System architecture
This chapter explains how EHRbase-rs is built and where your data lives, in practical terms. You do not need any of it to use the API — but it clarifies why the server behaves the way it does: why compliance claims are trustworthy, why versioning is exact, and why AQL is fast. Two ideas run through everything: the openEHR specification layer is generated from the official models rather than hand-written, and the storage is designed natively for PostgreSQL 18.
Two layers
flowchart TB
specs["openEHR machine-readable specifications<br/>(Reference Model · XML schemas · OpenAPI — vendored & pinned)"]
subgraph gen ["Specification layer (generated, never hand-edited)"]
types["RM 1.2.0 types · canonical JSON & XML<br/>ITS-REST 1.0.3 contract · AQL 1.1 parser · SDT formats"]
end
subgraph app ["Application layer (the server)"]
rest["REST adapter (axum)<br/>authentication · authorization · wire mapping"]
sm["Native service API<br/>(SM Platform Service Model)"]
core["Platform: PG18 storage · versioning ·<br/>AQL→SQL engine · validation · signing · integrations"]
end
db[("PostgreSQL 18")]
specs -->|deterministic codegen, drift-checked in CI| gen
rest --> sm
core -->|implements| sm
app --> gen
core --> db
The specification layer is generated. openEHR publishes its Reference Model, serialization schemas, and REST contract as machine-readable models. EHRbase-rs generates its Rust types, canonical JSON/XML (de)serialization, the REST API contract, and the AQL front end directly from those models. The consequence for you: the server’s data shapes and wire contract cannot silently drift from the standard — a continuous-integration check regenerates everything and fails the build on any divergence. A specification update is a regeneration, not a rewrite.

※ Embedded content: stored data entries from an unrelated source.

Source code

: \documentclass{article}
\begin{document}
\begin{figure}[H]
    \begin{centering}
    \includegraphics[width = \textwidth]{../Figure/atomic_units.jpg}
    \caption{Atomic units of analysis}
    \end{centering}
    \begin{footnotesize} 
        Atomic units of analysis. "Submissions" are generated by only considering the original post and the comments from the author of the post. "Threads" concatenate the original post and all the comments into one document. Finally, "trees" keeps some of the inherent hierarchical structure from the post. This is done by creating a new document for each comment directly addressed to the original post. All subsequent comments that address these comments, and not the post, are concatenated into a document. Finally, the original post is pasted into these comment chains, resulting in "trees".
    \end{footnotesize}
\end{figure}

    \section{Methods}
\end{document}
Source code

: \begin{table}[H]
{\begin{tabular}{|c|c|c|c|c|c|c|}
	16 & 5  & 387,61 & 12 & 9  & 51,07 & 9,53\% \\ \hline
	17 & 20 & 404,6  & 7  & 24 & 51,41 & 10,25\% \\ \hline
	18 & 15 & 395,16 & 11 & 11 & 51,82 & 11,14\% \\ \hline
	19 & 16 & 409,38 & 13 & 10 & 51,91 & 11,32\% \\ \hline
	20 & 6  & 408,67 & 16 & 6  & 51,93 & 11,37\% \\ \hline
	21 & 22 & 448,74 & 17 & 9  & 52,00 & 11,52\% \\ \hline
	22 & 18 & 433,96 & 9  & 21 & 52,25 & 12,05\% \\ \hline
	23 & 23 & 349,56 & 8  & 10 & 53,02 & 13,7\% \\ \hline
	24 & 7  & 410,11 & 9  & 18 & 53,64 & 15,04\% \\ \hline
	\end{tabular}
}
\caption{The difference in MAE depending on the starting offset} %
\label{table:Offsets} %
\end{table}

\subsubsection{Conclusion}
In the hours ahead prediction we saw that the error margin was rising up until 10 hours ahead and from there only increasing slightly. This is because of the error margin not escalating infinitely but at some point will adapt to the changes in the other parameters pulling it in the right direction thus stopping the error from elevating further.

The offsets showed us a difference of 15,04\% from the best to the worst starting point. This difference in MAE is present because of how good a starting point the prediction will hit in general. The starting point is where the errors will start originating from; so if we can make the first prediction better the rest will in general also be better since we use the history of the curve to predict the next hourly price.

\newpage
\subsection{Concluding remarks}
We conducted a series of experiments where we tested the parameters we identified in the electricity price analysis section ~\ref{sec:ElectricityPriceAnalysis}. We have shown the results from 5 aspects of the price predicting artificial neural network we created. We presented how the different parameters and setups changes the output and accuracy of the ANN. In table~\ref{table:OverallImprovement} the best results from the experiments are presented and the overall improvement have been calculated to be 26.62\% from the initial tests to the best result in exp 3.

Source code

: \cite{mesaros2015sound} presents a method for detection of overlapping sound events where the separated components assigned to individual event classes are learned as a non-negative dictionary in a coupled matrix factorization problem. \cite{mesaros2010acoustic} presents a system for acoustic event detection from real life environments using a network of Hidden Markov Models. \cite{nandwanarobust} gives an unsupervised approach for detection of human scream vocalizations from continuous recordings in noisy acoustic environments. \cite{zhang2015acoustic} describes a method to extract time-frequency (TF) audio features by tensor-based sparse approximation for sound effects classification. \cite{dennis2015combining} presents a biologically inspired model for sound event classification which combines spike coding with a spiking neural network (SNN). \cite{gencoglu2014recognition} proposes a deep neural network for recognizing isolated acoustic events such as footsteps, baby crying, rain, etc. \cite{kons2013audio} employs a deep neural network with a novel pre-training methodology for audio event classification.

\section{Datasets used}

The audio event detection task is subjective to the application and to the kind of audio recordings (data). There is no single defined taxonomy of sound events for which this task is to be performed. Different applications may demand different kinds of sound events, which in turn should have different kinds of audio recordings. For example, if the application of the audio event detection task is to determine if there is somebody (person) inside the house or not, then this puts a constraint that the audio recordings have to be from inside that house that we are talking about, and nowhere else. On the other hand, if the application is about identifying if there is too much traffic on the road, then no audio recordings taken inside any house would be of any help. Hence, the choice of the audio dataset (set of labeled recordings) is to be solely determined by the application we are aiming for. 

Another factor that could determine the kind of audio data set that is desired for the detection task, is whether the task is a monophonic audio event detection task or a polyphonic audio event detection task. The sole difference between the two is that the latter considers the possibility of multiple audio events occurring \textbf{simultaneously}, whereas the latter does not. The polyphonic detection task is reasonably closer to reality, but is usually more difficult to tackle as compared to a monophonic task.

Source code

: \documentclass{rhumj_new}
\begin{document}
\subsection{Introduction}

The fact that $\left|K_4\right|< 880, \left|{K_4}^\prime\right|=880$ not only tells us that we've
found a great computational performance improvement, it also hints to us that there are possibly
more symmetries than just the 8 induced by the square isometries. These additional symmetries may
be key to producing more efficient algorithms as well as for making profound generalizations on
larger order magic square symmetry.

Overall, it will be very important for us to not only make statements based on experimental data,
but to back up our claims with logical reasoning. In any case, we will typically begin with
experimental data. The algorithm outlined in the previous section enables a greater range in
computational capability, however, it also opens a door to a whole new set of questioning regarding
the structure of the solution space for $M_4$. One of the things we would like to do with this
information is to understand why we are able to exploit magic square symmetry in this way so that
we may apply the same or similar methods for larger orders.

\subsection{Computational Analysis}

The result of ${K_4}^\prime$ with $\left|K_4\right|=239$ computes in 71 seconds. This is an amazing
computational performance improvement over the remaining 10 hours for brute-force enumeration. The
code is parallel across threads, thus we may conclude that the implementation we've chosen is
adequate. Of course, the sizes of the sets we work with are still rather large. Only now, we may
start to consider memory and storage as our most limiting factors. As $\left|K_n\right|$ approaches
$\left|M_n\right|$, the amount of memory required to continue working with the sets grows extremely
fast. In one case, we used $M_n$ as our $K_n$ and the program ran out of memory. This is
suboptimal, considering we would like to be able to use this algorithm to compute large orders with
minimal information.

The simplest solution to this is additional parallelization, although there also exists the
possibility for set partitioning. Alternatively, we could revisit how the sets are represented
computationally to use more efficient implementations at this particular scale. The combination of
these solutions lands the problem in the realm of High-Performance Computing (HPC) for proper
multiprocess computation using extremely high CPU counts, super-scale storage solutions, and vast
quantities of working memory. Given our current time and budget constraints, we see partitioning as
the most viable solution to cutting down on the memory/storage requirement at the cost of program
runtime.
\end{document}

The application layer is the server — everything the generated layer does not give you: storage, the query execution engine, validation, security, and the integration connectors. This is where design choices specific to EHRbase-rs live.
The native service API
Internally the server is organised around the openEHR Platform Service Model — a standard catalogue of service interfaces (EHR, Composition, Directory, Contribution, Query, Definition, Terminology, Admin, and more). Each is a Rust trait carrying the specification’s own operation names and parameters. The REST layer is a thin protocol adapter over that native API. Practically, this means the HTTP behaviour you observe maps one-to-one onto the standard’s own service definitions, and the same core can be driven by adapters other than REST.
Storage: the node model on PostgreSQL 18
A clinical composition is a deep tree. Storing each as one large JSON blob makes queries slow — extracting a single value forces the database to read and decompress the whole document every time. EHRbase-rs instead decomposes each versioned object into one row per structural node, in a single unified table:
- Each node carries an integer interval index so that AQL’s
CONTAINS(structural nesting) becomes a fast integer-range join rather than a tree-walk. - Hot query predicates — RM type, archetype, name, path, and the owning EHR — are promoted to indexed columns.
- The node’s own content is stored as canonical openEHR JSON, verbatim. There is no proprietary encoding and no translation step: what the storage holds is exactly what the API serves, which makes both querying and debugging straightforward.
Versioning uses a single temporal version table. Instead of separate
“current” and “history” tables, each version is a row with a validity period,
and PostgreSQL 18’s temporal constraints enforce that periods never overlap.
The current version is the one whose period is still open. Because history is
just rows in the same table, EHRbase-rs can serve both LATEST_VERSION and
ALL_VERSIONS queries — reading the record as it is now, or across its entire
history — from one place.
Time-ordered UUIDv7 keys, database-generated, keep inserts index-friendly. Every write emits a contribution and an audit row in the same transaction, so the change-control trail is never out of step with the data.
Note
openEHR does not define a database schema — it defines semantics (versioning, indelibility, canonical data fidelity). EHRbase-rs is free to choose the storage design that best serves those semantics on PostgreSQL, and its versioning behaviour is verified against the specification, not against any particular table layout.
The AQL engine
An AQL query is parsed, then its paths are typed against the generated Reference
Model (which types an attribute may hold, whether it is multi-valued, which
concrete types a slot can contain). From that typed form it is lowered to a
single SQL statement: CONTAINS chains become interval joins on the node
table, leaf values are extracted with PostgreSQL’s JSON path functions, and
ordered comparisons on quantities go through a helper that implements openEHR’s
magnitude semantics. The result is assembled into the standard RESULT_SET
shape. See Querying with AQL for the language itself and
its supported feature envelope.
What this means for you
- Trustworthy conformance. Because the wire contract and data types are generated from the standard and drift-checked, and because each release runs the full conformance catalogue against the live server, the compliance claims are machine-verified rather than asserted. See Conformance.
- Exact versioning. Nothing is overwritten; every version and its audit are retained and queryable.
- Operational simplicity. The server is a single static binary on PostgreSQL 18 — see Installation.